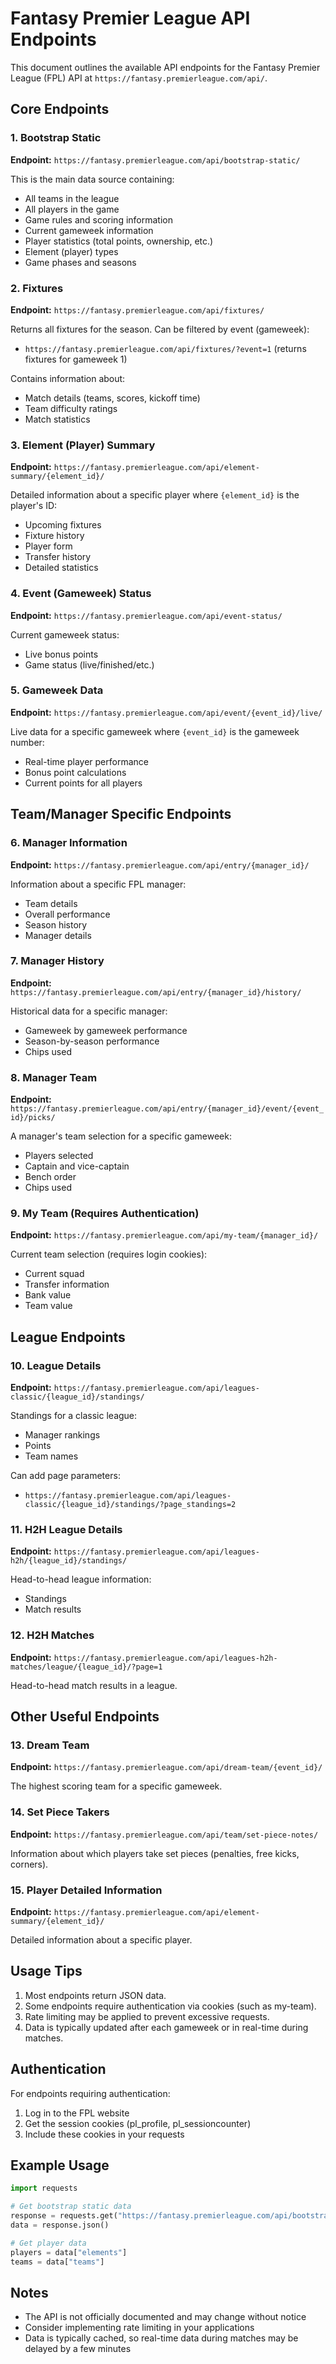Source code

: # Fantasy Premier League API Endpoints

This document outlines the available API endpoints for the Fantasy Premier League (FPL) API at `https://fantasy.premierleague.com/api/`.

## Core Endpoints

### 1. Bootstrap Static
**Endpoint:** `https://fantasy.premierleague.com/api/bootstrap-static/`

This is the main data source containing:
- All teams in the league
- All players in the game
- Game rules and scoring information
- Current gameweek information
- Player statistics (total points, ownership, etc.)
- Element (player) types
- Game phases and seasons

### 2. Fixtures
**Endpoint:** `https://fantasy.premierleague.com/api/fixtures/`

Returns all fixtures for the season. Can be filtered by event (gameweek):
- `https://fantasy.premierleague.com/api/fixtures/?event=1` (returns fixtures for gameweek 1)

Contains information about:
- Match details (teams, scores, kickoff time)
- Team difficulty ratings
- Match statistics

### 3. Element (Player) Summary
**Endpoint:** `https://fantasy.premierleague.com/api/element-summary/{element_id}/`

Detailed information about a specific player where `{element_id}` is the player's ID:
- Upcoming fixtures
- Fixture history
- Player form
- Transfer history
- Detailed statistics

### 4. Event (Gameweek) Status
**Endpoint:** `https://fantasy.premierleague.com/api/event-status/`

Current gameweek status:
- Live bonus points
- Game status (live/finished/etc.)

### 5. Gameweek Data
**Endpoint:** `https://fantasy.premierleague.com/api/event/{event_id}/live/`

Live data for a specific gameweek where `{event_id}` is the gameweek number:
- Real-time player performance
- Bonus point calculations
- Current points for all players

## Team/Manager Specific Endpoints

### 6. Manager Information
**Endpoint:** `https://fantasy.premierleague.com/api/entry/{manager_id}/`

Information about a specific FPL manager:
- Team details
- Overall performance
- Season history
- Manager details

### 7. Manager History
**Endpoint:** `https://fantasy.premierleague.com/api/entry/{manager_id}/history/`

Historical data for a specific manager:
- Gameweek by gameweek performance
- Season-by-season performance
- Chips used

### 8. Manager Team
**Endpoint:** `https://fantasy.premierleague.com/api/entry/{manager_id}/event/{event_id}/picks/`

A manager's team selection for a specific gameweek:
- Players selected
- Captain and vice-captain
- Bench order
- Chips used

### 9. My Team (Requires Authentication)
**Endpoint:** `https://fantasy.premierleague.com/api/my-team/{manager_id}/`

Current team selection (requires login cookies):
- Current squad
- Transfer information
- Bank value
- Team value

## League Endpoints

### 10. League Details
**Endpoint:** `https://fantasy.premierleague.com/api/leagues-classic/{league_id}/standings/`

Standings for a classic league:
- Manager rankings
- Points
- Team names

Can add page parameters:
- `https://fantasy.premierleague.com/api/leagues-classic/{league_id}/standings/?page_standings=2`

### 11. H2H League Details
**Endpoint:** `https://fantasy.premierleague.com/api/leagues-h2h/{league_id}/standings/`

Head-to-head league information:
- Standings
- Match results

### 12. H2H Matches
**Endpoint:** `https://fantasy.premierleague.com/api/leagues-h2h-matches/league/{league_id}/?page=1`

Head-to-head match results in a league.

## Other Useful Endpoints

### 13. Dream Team
**Endpoint:** `https://fantasy.premierleague.com/api/dream-team/{event_id}/`

The highest scoring team for a specific gameweek.

### 14. Set Piece Takers
**Endpoint:** `https://fantasy.premierleague.com/api/team/set-piece-notes/`

Information about which players take set pieces (penalties, free kicks, corners).

### 15. Player Detailed Information
**Endpoint:** `https://fantasy.premierleague.com/api/element-summary/{element_id}/`

Detailed information about a specific player.

## Usage Tips

1. Most endpoints return JSON data.
2. Some endpoints require authentication via cookies (such as my-team).
3. Rate limiting may be applied to prevent excessive requests.
4. Data is typically updated after each gameweek or in real-time during matches.

## Authentication

For endpoints requiring authentication:
1. Log in to the FPL website
2. Get the session cookies (pl_profile, pl_sessioncounter)
3. Include these cookies in your requests

## Example Usage

```python
import requests

# Get bootstrap static data
response = requests.get("https://fantasy.premierleague.com/api/bootstrap-static/")
data = response.json()

# Get player data
players = data["elements"]
teams = data["teams"]
```

## Notes

- The API is not officially documented and may change without notice
- Consider implementing rate limiting in your applications
- Data is typically cached, so real-time data during matches may be delayed by a few minutes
----------------
Work required: Looking through the data above, copy out each line in which the string "cookies" occurs.

Solution below:
Current team selection (requires login cookies):
2. Some endpoints require authentication via cookies (such as my-team).
2. Get the session cookies (pl_profile, pl_sessioncounter)
3. Include these cookies in your requests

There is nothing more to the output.